> WHAT YOU ARE ASKED TO DO
Everything from the line containing "học từ chuỗi" to the last line of the records must be returned verbatim; nothing else belongs in the output.

:: INFORMATION PROVIDED ::

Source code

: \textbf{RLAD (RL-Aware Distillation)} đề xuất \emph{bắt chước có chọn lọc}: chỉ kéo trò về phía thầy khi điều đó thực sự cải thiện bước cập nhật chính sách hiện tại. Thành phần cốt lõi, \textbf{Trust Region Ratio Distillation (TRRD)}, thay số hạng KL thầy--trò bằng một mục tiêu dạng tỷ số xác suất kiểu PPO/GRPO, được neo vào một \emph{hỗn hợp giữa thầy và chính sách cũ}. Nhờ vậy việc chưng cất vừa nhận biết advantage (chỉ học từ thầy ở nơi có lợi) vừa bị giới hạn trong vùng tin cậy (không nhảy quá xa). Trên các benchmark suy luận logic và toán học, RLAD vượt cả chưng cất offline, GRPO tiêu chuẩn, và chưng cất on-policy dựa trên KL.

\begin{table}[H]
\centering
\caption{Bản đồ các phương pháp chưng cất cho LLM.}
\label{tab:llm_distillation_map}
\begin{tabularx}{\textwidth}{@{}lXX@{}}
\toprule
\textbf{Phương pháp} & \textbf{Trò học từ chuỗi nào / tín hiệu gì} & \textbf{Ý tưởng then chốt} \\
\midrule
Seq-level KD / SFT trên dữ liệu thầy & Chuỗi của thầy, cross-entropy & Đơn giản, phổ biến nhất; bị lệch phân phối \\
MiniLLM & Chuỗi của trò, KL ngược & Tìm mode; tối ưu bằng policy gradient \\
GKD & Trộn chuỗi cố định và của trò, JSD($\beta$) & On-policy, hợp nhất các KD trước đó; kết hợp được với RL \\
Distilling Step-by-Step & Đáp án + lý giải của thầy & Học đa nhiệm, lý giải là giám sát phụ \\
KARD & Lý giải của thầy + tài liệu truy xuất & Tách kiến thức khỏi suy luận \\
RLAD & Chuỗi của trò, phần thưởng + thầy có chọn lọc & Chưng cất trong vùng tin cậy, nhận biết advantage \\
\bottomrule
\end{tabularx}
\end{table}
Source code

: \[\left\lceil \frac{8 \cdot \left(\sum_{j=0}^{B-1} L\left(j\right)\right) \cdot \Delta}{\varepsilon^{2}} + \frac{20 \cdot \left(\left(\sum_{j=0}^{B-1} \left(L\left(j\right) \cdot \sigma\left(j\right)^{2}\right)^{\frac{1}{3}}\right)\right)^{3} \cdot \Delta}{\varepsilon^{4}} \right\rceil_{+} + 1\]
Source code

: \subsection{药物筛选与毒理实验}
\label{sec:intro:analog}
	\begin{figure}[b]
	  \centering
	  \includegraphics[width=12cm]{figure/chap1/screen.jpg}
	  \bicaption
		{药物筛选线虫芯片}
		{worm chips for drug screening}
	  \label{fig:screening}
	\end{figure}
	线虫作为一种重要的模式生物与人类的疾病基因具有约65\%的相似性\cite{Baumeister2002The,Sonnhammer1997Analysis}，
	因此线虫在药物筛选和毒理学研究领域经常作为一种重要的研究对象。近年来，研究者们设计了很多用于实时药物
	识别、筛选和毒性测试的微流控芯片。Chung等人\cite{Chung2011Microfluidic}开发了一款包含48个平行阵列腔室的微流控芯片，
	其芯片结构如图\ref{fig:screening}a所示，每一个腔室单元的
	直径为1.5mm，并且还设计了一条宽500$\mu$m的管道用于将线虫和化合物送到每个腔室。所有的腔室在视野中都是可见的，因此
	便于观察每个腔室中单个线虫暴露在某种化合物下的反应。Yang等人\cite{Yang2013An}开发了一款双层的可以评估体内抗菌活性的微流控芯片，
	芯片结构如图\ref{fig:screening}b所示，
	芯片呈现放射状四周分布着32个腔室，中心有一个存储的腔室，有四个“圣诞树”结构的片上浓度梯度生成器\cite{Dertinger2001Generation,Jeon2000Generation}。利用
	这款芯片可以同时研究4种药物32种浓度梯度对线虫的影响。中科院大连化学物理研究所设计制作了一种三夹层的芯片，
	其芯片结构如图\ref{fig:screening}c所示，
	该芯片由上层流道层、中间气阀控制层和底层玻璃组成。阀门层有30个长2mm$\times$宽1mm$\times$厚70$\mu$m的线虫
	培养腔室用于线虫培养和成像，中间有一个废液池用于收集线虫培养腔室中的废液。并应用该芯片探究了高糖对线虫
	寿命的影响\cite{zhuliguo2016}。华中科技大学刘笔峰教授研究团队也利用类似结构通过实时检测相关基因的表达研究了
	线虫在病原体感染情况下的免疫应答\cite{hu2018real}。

:::

> FINISHED EXERCISE
\textbf{Phương pháp} & \textbf{Trò học từ chuỗi nào / tín hiệu gì} & \textbf{Ý tưởng then chốt} \\
\midrule
Seq-level KD / SFT trên dữ liệu thầy & Chuỗi của thầy, cross-entropy & Đơn giản, phổ biến nhất; bị lệch phân phối \\
MiniLLM & Chuỗi của trò, KL ngược & Tìm mode; tối ưu bằng policy gradient \\
GKD & Trộn chuỗi cố định và của trò, JSD($\beta$) & On-policy, hợp nhất các KD trước đó; kết hợp được với RL \\
Distilling Step-by-Step & Đáp án + lý giải của thầy & Học đa nhiệm, lý giải là giám sát phụ \\
KARD & Lý giải của thầy + tài liệu truy xuất & Tách kiến thức khỏi suy luận \\
RLAD & Chuỗi của trò, phần thưởng + thầy có chọn lọc & Chưng cất trong vùng tin cậy, nhận biết advantage \\
\bottomrule
\end{tabularx}
\end{table}
Source code

: \[\left\lceil \frac{8 \cdot \left(\sum_{j=0}^{B-1} L\left(j\right)\right) \cdot \Delta}{\varepsilon^{2}} + \frac{20 \cdot \left(\left(\sum_{j=0}^{B-1} \left(L\left(j\right) \cdot \sigma\left(j\right)^{2}\right)^{\frac{1}{3}}\right)\right)^{3} \cdot \Delta}{\varepsilon^{4}} \right\rceil_{+} + 1\]
Source code

: \subsection{药物筛选与毒理实验}
\label{sec:intro:analog}
	\begin{figure}[b]
	  \centering
	  \includegraphics[width=12cm]{figure/chap1/screen.jpg}
	  \bicaption
		{药物筛选线虫芯片}
		{worm chips for drug screening}
	  \label{fig:screening}
	\end{figure}
	线虫作为一种重要的模式生物与人类的疾病基因具有约65\%的相似性\cite{Baumeister2002The,Sonnhammer1997Analysis}，
	因此线虫在药物筛选和毒理学研究领域经常作为一种重要的研究对象。近年来，研究者们设计了很多用于实时药物
	识别、筛选和毒性测试的微流控芯片。Chung等人\cite{Chung2011Microfluidic}开发了一款包含48个平行阵列腔室的微流控芯片，
	其芯片结构如图\ref{fig:screening}a所示，每一个腔室单元的
	直径为1.5mm，并且还设计了一条宽500$\mu$m的管道用于将线虫和化合物送到每个腔室。所有的腔室在视野中都是可见的，因此
	便于观察每个腔室中单个线虫暴露在某种化合物下的反应。Yang等人\cite{Yang2013An}开发了一款双层的可以评估体内抗菌活性的微流控芯片，
	芯片结构如图\ref{fig:screening}b所示，
	芯片呈现放射状四周分布着32个腔室，中心有一个存储的腔室，有四个“圣诞树”结构的片上浓度梯度生成器\cite{Dertinger2001Generation,Jeon2000Generation}。利用
	这款芯片可以同时研究4种药物32种浓度梯度对线虫的影响。中科院大连化学物理研究所设计制作了一种三夹层的芯片，
	其芯片结构如图\ref{fig:screening}c所示，
	该芯片由上层流道层、中间气阀控制层和底层玻璃组成。阀门层有30个长2mm$\times$宽1mm$\times$厚70$\mu$m的线虫
	培养腔室用于线虫培养和成像，中间有一个废液池用于收集线虫培养腔室中的废液。并应用该芯片探究了高糖对线虫
	寿命的影响\cite{zhuliguo2016}。华中科技大学刘笔峰教授研究团队也利用类似结构通过实时检测相关基因的表达研究了
	线虫在病原体感染情况下的免疫应答\cite{hu2018real}。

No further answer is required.